Tal como se verificou nos anos anteriores, a actividade da Lisnave centrou-se nos seus segmentos de mercado tradicionais – navios de transporte de granéis líquidos e sólidos – constituindo estes, em número, cerca de 60% da actividade. Para o estaleiro é de realçar a penetração noutros segmentos de mercado, tais como o de navios porta-contentores com 18% dos navios reparados.

Navios especializados como dragas e embarcações de offshore (DP crane vessel e FF pipe vessel) foram igualmente docados durante 2018. Também foi relevante no decurso do ano transacto o aumento de navios de passageiros reparados nas instalações da Mitrena.

Em nota de imprensa a Lisnave indica que “devido à globalização do mercado da empresa”, os navios reparados durante o ano de 2018 foram originários de 58 clientes localizados em 22 países, sendo os mercados de maior significado, em termos de número de navios reparados, a Grécia com 13 navios, Noruega com 9 navios e a Alemanha com 9 navios.

Para a Lisnave, com estaleiro na Mitrena, em Setúbal, é de referir que nos últimos anos se tem confirmado a tendência do elevado número de reparações com origem em clientes fiéis. Isto verificou-se também o ano passado o que “reflecte o reconhecimento do trabalho de qualidade desenvolvido” pela empresa.

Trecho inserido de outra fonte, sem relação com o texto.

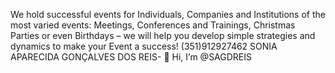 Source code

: We hold successful events for Individuals, Companies and Institutions of the most varied events: Meetings, Conferences and Trainings, Christmas Parties or even Birthdays – we will help you develop simple strategies and dynamics to make your Event a success! (351)912927462 SONIA APARECIDA GONÇALVES DOS REIS- 👋 Hi, I’m @SAGDREIS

A administração da Lisnave considera que a pressão sobre os preços das reparações irá continuar a fazer-se sentir com o continuado aumento da actividade em países com custos de produção significativamente inferiores aos que a empresa pratica, mesmo assim, “espera-se que este aumento de actividade, dadas as suas características e a necessidade de reduzir ao máximo os tempos de imobilização dos navios, venha a ter repercussões positivas nos estaleiros de maior qualificação técnica na Europa durante o ano de 2019”.